En ce qui concerne le budget de base, une proposition présentée par l’UE visant à adopter un budget triennal fixe a reçu un large soutien et, même si certaines parties et groupes régionaux n’ont pas été enthousiastes, la proposition a finalement été adoptée. S’il a été reconnu que la décision devrait apporter des économies considérables, de nombreux participants ont souligné qu’il ne s’agissait que d’une solution temporaire à la situation financière paralysante de la Convention de Bâle, en particulier en raison de la mauvaise performance du dollar américain, qui a touché les finances de la Convention.
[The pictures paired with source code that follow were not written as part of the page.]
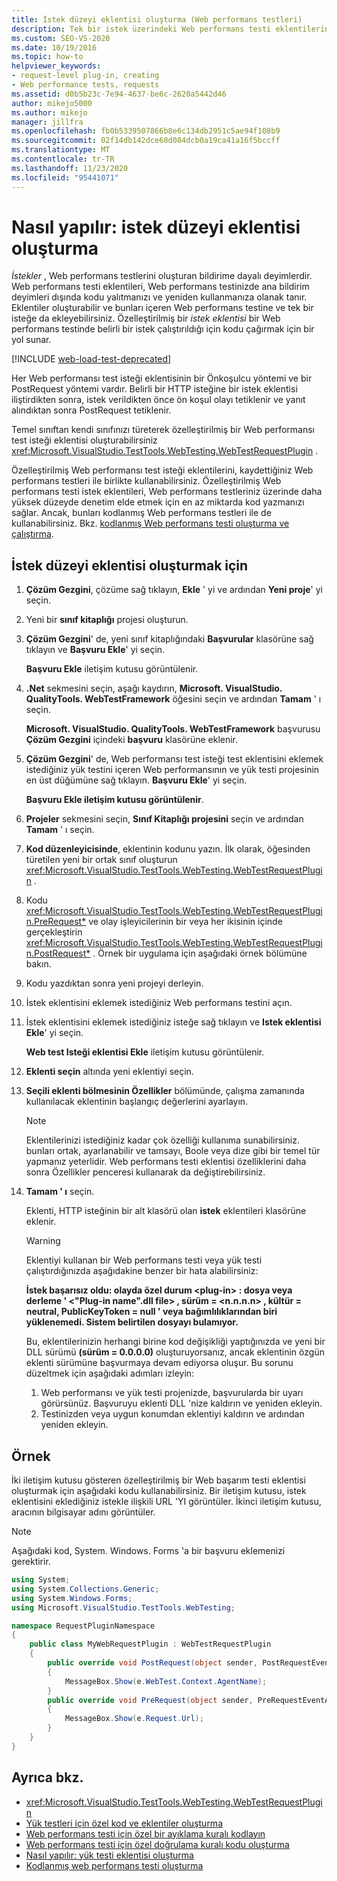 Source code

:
 ```yaml
---
title: İstek düzeyi eklentisi oluşturma (Web performans testleri)
description: Tek bir istek üzerindeki Web performans testi eklentilerinin, Web performans testinizde ana bildirim deyimleri dışında kodu yeniden kullanmanıza nasıl olanak sağladığını öğrenin.
ms.custom: SEO-VS-2020
ms.date: 10/19/2016
ms.topic: how-to
helpviewer_keywords:
- request-level plug-in, creating
- Web performance tests, requests
ms.assetid: d0b5b23c-7e94-4637-be6c-2620a5442d46
author: mikejo5000
ms.author: mikejo
manager: jillfra
ms.openlocfilehash: fb0b5339507866b8e6c134db2951c5ae94f108b9
ms.sourcegitcommit: 02f14db142dce68d084dcb0a19ca41a16f5bccff
ms.translationtype: MT
ms.contentlocale: tr-TR
ms.lasthandoff: 11/23/2020
ms.locfileid: "95441071"
---
```

# <a name="how-to-create-a-request-level-plug-in"></a>Nasıl yapılır: istek düzeyi eklentisi oluşturma

*İstekler* , Web performans testlerini oluşturan bildirime dayalı deyimlerdir. Web performans testi eklentileri, Web performans testinizde ana bildirim deyimleri dışında kodu yalıtmanızı ve yeniden kullanmanıza olanak tanır. Eklentiler oluşturabilir ve bunları içeren Web performans testine ve tek bir isteğe da ekleyebilirsiniz. Özelleştirilmiş bir  *istek eklentisi* bir Web performans testinde belirli bir istek çalıştırıldığı için kodu çağırmak için bir yol sunar.

[!INCLUDE [web-load-test-deprecated](includes/web-load-test-deprecated.md)]

Her Web performansı test isteği eklentisinin bir Önkoşulcu yöntemi ve bir PostRequest yöntemi vardır. Belirli bir HTTP isteğine bir istek eklentisi iliştirdikten sonra, istek verildikten önce ön koşul olayı tetiklenir ve yanıt alındıktan sonra PostRequest tetiklenir.

Temel sınıftan kendi sınıfınızı türeterek özelleştirilmiş bir Web performansı test isteği eklentisi oluşturabilirsiniz <xref:Microsoft.VisualStudio.TestTools.WebTesting.WebTestRequestPlugin> .

Özelleştirilmiş Web performansı test isteği eklentilerini, kaydettiğiniz Web performans testleri ile birlikte kullanabilirsiniz. Özelleştirilmiş Web performans testi istek eklentileri, Web performans testleriniz üzerinde daha yüksek düzeyde denetim elde etmek için en az miktarda kod yazmanızı sağlar. Ancak, bunları kodlanmış Web performans testleri ile de kullanabilirsiniz. Bkz. [kodlanmış Web performans testi oluşturma ve çalıştırma](../test/generate-and-run-a-coded-web-performance-test.md).

## <a name="to-create-a-request-level-plug-in"></a>İstek düzeyi eklentisi oluşturmak için

1. **Çözüm Gezgini**, çözüme sağ tıklayın, **Ekle** ' yi ve ardından **Yeni proje**' yi seçin.

2. Yeni bir **sınıf kitaplığı** projesi oluşturun.

3. **Çözüm Gezgini**' de, yeni sınıf kitaplığındaki **Başvurular** klasörüne sağ tıklayın ve **Başvuru Ekle**' yi seçin.

     **Başvuru Ekle** iletişim kutusu görüntülenir.

4. **.Net** sekmesini seçin, aşağı kaydırın, **Microsoft. VisualStudio. QualityTools. WebTestFramework** öğesini seçin ve ardından **Tamam** ' ı seçin.

     **Microsoft. VisualStudio. QualityTools. WebTestFramework** başvurusu **Çözüm Gezgini** içindeki **başvuru** klasörüne eklenir.

5. **Çözüm Gezgini**' de, Web performansı test isteği test eklentisini eklemek istediğiniz yük testini içeren Web performansının ve yük testi projesinin en üst düğümüne sağ tıklayın. **Başvuru Ekle**' yi seçin.

     **Başvuru Ekle iletişim kutusu görüntülenir**.

6. **Projeler** sekmesini seçin, **Sınıf Kitaplığı projesini** seçin ve ardından **Tamam** ' ı seçin.

7. **Kod düzenleyicisinde**, eklentinin kodunu yazın. İlk olarak, öğesinden türetilen yeni bir ortak sınıf oluşturun <xref:Microsoft.VisualStudio.TestTools.WebTesting.WebTestRequestPlugin> .

8. Kodu <xref:Microsoft.VisualStudio.TestTools.WebTesting.WebTestRequestPlugin.PreRequest*> ve olay işleyicilerinin bir veya her ikisinin içinde gerçekleştirin <xref:Microsoft.VisualStudio.TestTools.WebTesting.WebTestRequestPlugin.PostRequest*> . Örnek bir uygulama için aşağıdaki örnek bölümüne bakın.

9. Kodu yazdıktan sonra yeni projeyi derleyin.

10. İstek eklentisini eklemek istediğiniz Web performans testini açın.

11. İstek eklentisini eklemek istediğiniz isteğe sağ tıklayın ve **Istek eklentisi Ekle**' yi seçin.

     **Web test Isteği eklentisi Ekle** iletişim kutusu görüntülenir.

12. **Eklenti seçin** altında yeni eklentiyi seçin.

13. **Seçili eklenti bölmesinin Özellikler** bölümünde, çalışma zamanında kullanılacak eklentinin başlangıç değerlerini ayarlayın.

    > [!NOTE]
    > Eklentilerinizi istediğiniz kadar çok özelliği kullanıma sunabilirsiniz. bunları ortak, ayarlanabilir ve tamsayı, Boole veya dize gibi bir temel tür yapmanız yeterlidir. Web performans testi eklentisi özelliklerini daha sonra Özellikler penceresi kullanarak da değiştirebilirsiniz.

14. **Tamam ' ı** seçin.

     Eklenti, HTTP isteğinin bir alt klasörü olan **istek** eklentileri klasörüne eklenir.

    > [!WARNING]
    > Eklentiyi kullanan bir Web performans testi veya yük testi çalıştırdığınızda aşağıdakine benzer bir hata alabilirsiniz:
    >
    > **İstek başarısız oldu: olayda özel durum \<plug-in> : dosya veya derleme ' \<"Plug-in name".dll file> , sürüm = \<n.n.n.n> , kültür = neutral, PublicKeyToken = null ' veya bağımlılıklarından biri yüklenemedi. Sistem belirtilen dosyayı bulamıyor.**
    >
    > Bu, eklentilerinizin herhangi birine kod değişikliği yaptığınızda ve yeni bir DLL sürümü **(sürüm = 0.0.0.0)** oluşturuyorsanız, ancak eklentinin özgün eklenti sürümüne başvurmaya devam ediyorsa oluşur. Bu sorunu düzeltmek için aşağıdaki adımları izleyin:
    >
    > 1. Web performansı ve yük testi projenizde, başvurularda bir uyarı görürsünüz. Başvuruyu eklenti DLL 'nize kaldırın ve yeniden ekleyin.
    > 2. Testinizden veya uygun konumdan eklentiyi kaldırın ve ardından yeniden ekleyin.

## <a name="example"></a>Örnek

İki iletişim kutusu gösteren özelleştirilmiş bir Web başarım testi eklentisi oluşturmak için aşağıdaki kodu kullanabilirsiniz. Bir iletişim kutusu, istek eklentisini eklediğiniz istekle ilişkili URL 'YI görüntüler. İkinci iletişim kutusu, aracının bilgisayar adını görüntüler.

> [!NOTE]
> Aşağıdaki kod, System. Windows. Forms 'a bir başvuru eklemenizi gerektirir.

```csharp
using System;
using System.Collections.Generic;
using System.Windows.Forms;
using Microsoft.VisualStudio.TestTools.WebTesting;

namespace RequestPluginNamespace
{
    public class MyWebRequestPlugin : WebTestRequestPlugin
    {
        public override void PostRequest(object sender, PostRequestEventArgs e)
        {
            MessageBox.Show(e.WebTest.Context.AgentName);
        }
        public override void PreRequest(object sender, PreRequestEventArgs e)
        {
            MessageBox.Show(e.Request.Url);
        }
    }
}
```

## <a name="see-also"></a>Ayrıca bkz.

- <xref:Microsoft.VisualStudio.TestTools.WebTesting.WebTestRequestPlugin>
- [Yük testleri için özel kod ve eklentiler oluşturma](../test/create-custom-code-and-plug-ins-for-load-tests.md)
- [Web performans testi için özel bir ayıklama kuralı kodlayın](../test/code-a-custom-extraction-rule-for-a-web-performance-test.md)
- [Web performans testi için özel doğrulama kuralı kodu oluşturma](../test/code-a-custom-validation-rule-for-a-web-performance-test.md)
- [Nasıl yapılır: yük testi eklentisi oluşturma](../test/how-to-create-a-load-test-plug-in.md)
- [Kodlanmış web performans testi oluşturma](../test/generate-and-run-a-coded-web-performance-test.md)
La résolution de cette question a été considérée comme une autre “non-décision”, étant donné que le Secrétariat était simplement censé mener une étude visant à examiner les avantages et les inconvénients de l’utilisation de devises différentes.
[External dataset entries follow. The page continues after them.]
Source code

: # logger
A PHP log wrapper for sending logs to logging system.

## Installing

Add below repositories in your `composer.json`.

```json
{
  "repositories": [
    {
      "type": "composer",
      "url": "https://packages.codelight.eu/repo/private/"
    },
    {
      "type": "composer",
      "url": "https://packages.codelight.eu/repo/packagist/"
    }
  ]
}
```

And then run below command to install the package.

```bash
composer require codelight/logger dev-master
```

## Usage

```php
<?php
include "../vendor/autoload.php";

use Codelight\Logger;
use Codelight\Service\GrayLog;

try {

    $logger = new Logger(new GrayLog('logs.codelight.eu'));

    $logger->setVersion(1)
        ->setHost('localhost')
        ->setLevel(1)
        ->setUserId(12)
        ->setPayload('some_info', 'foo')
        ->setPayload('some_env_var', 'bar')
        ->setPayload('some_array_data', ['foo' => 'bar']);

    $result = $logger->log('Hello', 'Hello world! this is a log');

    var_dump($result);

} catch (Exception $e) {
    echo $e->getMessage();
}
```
Le financement de la Convention semble être en proie, à la fois, à la faible priorité que revêt encore la gestion des déchets dangereux dans de nombreux pays, et aux difficultés financières auxquelles sont confrontés plusieurs gouvernements en raison des exigences d’un nombre croissant d’accords environnementaux multilatéraux. Dans ce contexte, il n’était pas surprenant que de nombreuses parties - y compris quelques pays en développement qui insistent sur le fait que le barème d’évaluations de l’ONU, utilisé pour déterminer les contributions, met une charge excessive sur certains pays en développement – se soient montrées réticentes à l’idée d’augmenter leurs contributions au budget au-delà des niveaux de 2007-2008. Contre les pronostics les plus pessimistes, les parties se sont accordées sur une augmentation progressive du budget, quoique modeste, qui a suscité un soupir de soulagement chez de nombreux participants. Même si le scénario de “croissance zéro” du budget n’a pas été adopté, certains indiquent que des économies supplémentaires seront nécessaires, prévoyant la réémergence d’une proposition d’économie visant à convertir le Groupe de travail de composition non limitée (GTCNL) en un groupe technique plus restreint avec une représentation de toutes les régions lors des réunions futures. Brièvement examinée à la CdP9, la proposition est susceptible de rester controversée, principalement pour deux raisons. Tout d’abord, certains pays estiment que, si un groupe restreint peut être plus efficace et moins onéreux, il est également susceptible d’être moins démocratique. En particulier, la taille et la diversité de certaines régions peuvent rendre impossible, pour leurs représentants, d’exprimer les préoccupations de tous les pays de ces régions. Deuxièmement, étant donné que la portée du travail de la GTCNL englobe un large éventail de questions politiques et juridiques, certains participants ont mis en doute la pertinence de la réduction du GTCNL à un organe technique similaire à la commission d’étude des POP ou au Comité d’étude des produits chimiques. Ces délégués indiquent que la valeur ajoutée du GTCNL pourrait être perdue si sa taille et sa nature étaient sensiblement modifiées et que, si la Convention de Bâle se destine à atteindre ses principaux objectifs à travers les travaux du GTCNL, les parties devront mettre encore plus leurs mains au portefeuille.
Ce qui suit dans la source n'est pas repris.